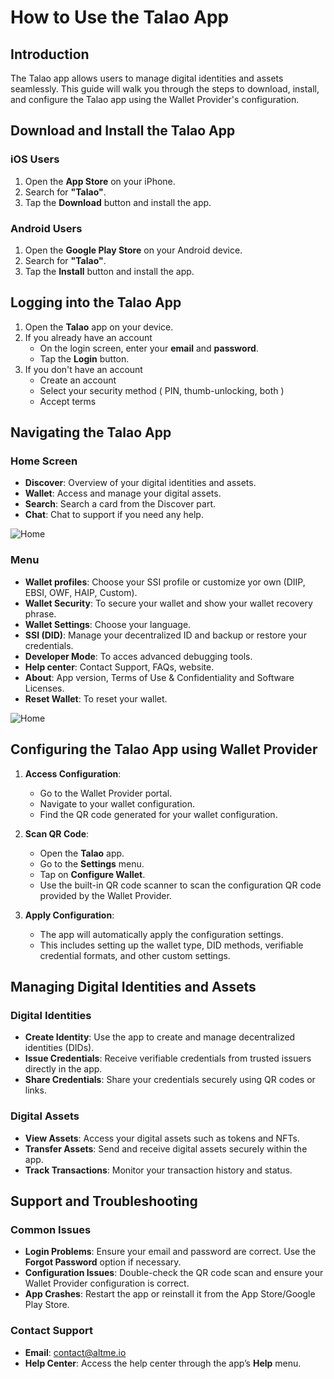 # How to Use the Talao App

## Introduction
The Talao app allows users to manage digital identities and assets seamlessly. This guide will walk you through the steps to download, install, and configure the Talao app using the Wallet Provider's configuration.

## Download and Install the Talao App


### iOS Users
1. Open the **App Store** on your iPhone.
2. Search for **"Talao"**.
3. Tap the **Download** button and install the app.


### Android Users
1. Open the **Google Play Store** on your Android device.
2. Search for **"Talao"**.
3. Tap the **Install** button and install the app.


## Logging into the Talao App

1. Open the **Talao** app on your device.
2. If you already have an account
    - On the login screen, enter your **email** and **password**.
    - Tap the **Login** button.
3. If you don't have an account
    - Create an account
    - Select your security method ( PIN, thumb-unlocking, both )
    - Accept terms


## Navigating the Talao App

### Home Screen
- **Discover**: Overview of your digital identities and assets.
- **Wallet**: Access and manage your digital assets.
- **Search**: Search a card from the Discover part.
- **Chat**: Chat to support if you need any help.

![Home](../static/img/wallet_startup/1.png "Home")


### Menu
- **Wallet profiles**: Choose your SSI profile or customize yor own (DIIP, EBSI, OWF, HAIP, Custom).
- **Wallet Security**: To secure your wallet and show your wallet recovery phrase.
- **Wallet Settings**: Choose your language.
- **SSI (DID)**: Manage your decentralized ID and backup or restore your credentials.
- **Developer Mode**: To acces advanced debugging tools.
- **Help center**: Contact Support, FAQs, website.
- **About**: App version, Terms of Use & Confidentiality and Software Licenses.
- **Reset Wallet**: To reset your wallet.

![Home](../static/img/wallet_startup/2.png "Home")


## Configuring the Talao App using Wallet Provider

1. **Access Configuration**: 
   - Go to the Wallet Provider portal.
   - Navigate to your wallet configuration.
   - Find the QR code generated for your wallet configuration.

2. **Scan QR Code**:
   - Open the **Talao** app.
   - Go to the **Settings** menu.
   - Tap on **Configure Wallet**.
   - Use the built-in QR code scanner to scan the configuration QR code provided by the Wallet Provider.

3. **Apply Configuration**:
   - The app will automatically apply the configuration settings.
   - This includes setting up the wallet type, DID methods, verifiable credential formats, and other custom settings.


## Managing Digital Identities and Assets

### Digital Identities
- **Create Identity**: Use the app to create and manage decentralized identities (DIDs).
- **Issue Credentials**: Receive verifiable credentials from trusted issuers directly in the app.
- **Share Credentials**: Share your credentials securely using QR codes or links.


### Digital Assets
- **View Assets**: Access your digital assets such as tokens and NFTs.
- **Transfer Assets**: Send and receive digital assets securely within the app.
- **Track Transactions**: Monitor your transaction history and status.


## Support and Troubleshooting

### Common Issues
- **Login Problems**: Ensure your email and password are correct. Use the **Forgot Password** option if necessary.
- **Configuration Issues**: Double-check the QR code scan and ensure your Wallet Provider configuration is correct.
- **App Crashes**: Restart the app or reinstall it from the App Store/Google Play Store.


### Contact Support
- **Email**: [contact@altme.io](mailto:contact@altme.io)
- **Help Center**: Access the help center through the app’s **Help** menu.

==

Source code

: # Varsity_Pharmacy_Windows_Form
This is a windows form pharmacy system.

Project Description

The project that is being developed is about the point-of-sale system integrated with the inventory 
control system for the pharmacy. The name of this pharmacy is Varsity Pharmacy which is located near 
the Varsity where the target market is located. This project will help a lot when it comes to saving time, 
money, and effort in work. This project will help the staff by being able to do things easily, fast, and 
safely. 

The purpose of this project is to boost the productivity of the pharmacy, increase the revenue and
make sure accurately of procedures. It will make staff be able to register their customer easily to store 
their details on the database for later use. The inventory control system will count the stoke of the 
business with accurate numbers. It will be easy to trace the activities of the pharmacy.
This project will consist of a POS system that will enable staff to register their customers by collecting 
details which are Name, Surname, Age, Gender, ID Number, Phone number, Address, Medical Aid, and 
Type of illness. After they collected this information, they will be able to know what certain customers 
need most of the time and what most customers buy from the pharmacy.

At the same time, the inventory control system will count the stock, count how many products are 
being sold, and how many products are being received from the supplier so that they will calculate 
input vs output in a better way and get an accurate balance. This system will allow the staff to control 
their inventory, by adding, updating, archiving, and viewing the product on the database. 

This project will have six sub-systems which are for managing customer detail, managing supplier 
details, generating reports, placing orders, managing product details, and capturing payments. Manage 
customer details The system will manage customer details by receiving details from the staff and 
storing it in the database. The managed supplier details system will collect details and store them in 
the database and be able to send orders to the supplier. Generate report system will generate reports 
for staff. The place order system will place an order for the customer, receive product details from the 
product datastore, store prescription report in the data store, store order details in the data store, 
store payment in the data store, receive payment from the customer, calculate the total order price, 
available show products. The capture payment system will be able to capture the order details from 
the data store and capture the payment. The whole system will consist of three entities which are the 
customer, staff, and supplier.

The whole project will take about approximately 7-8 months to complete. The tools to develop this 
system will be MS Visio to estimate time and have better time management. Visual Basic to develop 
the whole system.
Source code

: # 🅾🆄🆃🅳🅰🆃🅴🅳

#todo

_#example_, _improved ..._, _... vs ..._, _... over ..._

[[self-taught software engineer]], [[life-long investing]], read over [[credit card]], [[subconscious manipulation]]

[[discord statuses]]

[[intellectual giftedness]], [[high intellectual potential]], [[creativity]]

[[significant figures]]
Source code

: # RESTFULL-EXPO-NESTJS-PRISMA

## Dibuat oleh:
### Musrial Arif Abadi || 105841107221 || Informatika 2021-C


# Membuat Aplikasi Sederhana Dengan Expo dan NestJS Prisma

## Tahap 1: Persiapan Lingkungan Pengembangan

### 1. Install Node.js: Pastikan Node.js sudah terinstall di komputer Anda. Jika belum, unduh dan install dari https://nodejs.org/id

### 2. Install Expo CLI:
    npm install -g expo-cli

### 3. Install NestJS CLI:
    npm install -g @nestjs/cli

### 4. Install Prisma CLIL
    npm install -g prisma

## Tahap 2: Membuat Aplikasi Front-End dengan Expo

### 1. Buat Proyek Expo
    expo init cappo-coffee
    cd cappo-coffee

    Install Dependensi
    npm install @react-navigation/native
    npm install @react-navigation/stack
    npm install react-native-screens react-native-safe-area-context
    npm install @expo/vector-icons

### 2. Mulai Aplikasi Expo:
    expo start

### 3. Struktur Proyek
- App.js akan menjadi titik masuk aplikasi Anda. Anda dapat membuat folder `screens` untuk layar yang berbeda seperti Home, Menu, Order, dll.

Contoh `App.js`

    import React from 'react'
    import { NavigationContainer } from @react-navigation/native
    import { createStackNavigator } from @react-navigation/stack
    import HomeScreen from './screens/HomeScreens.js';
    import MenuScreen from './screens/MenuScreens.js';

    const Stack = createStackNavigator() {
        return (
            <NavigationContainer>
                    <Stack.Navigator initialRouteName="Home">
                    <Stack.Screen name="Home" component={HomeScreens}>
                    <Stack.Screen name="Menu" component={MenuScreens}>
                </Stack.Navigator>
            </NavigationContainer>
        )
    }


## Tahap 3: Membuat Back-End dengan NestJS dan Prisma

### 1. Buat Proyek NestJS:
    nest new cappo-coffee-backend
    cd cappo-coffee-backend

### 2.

--

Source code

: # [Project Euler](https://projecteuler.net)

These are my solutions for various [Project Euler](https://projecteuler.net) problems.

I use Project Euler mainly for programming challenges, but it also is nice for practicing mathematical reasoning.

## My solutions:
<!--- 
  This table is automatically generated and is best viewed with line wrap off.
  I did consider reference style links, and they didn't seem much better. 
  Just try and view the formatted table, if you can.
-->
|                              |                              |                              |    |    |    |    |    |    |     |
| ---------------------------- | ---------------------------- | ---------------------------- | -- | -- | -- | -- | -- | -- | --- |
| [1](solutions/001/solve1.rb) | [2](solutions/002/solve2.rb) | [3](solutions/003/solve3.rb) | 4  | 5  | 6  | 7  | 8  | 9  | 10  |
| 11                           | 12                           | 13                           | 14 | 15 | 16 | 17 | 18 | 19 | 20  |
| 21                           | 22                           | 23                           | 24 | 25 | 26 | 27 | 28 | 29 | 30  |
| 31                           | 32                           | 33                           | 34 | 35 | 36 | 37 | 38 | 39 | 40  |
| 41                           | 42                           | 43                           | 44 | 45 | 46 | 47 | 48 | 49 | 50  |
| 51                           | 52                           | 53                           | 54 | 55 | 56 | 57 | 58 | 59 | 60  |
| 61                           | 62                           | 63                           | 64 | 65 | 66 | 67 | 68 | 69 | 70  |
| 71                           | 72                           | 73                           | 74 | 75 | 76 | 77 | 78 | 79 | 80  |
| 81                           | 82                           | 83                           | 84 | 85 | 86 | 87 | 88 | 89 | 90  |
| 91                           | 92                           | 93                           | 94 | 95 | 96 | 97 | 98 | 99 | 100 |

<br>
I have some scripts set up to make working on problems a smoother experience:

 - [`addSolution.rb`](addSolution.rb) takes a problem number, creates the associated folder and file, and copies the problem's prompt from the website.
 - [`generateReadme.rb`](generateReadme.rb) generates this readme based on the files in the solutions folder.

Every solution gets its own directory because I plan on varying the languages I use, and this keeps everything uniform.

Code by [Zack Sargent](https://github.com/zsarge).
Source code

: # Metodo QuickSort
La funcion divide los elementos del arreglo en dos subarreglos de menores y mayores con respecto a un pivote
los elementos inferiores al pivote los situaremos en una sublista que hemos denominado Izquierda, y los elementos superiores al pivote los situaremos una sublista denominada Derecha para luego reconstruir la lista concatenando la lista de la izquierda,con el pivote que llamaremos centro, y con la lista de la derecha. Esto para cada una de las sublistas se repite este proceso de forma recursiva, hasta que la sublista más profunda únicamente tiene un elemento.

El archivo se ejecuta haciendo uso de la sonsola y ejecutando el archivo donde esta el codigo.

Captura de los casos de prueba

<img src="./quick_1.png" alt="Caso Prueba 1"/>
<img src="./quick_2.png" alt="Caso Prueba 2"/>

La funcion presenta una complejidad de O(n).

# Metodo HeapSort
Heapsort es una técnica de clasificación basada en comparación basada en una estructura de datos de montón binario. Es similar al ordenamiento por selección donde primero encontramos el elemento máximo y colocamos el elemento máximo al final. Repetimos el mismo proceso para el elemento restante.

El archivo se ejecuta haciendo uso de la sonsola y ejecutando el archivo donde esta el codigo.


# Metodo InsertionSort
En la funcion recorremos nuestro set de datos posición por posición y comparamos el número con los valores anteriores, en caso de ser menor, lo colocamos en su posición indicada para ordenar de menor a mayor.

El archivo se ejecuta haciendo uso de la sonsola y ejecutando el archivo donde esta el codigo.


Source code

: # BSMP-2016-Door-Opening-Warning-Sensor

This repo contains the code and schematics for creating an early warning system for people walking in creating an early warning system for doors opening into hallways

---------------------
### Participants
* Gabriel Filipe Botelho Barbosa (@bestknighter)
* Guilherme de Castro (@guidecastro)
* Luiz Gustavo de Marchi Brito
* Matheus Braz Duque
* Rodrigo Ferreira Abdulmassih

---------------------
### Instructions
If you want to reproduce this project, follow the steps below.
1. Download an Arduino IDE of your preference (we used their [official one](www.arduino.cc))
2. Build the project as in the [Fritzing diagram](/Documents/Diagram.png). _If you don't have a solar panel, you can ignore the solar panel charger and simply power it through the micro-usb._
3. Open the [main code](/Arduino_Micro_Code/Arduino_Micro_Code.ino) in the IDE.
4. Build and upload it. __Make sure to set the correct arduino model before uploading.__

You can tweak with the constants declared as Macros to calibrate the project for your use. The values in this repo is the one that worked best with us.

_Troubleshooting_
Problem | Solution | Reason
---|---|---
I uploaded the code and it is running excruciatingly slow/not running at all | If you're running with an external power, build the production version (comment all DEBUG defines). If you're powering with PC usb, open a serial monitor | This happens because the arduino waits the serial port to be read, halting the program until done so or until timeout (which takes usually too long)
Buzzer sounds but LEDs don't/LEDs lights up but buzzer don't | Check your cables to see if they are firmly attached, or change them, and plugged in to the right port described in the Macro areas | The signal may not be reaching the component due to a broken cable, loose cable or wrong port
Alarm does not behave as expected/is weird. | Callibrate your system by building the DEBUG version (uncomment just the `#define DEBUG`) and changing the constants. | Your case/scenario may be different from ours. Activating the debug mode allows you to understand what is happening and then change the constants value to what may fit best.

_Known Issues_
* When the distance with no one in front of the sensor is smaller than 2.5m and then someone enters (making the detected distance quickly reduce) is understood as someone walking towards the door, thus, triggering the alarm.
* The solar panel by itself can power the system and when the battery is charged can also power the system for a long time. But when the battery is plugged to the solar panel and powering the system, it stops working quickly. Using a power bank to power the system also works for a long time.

■ Exercise brief
The expected answer is one number: how many lines of the material contain the word "which".

■ Output for this exercise
5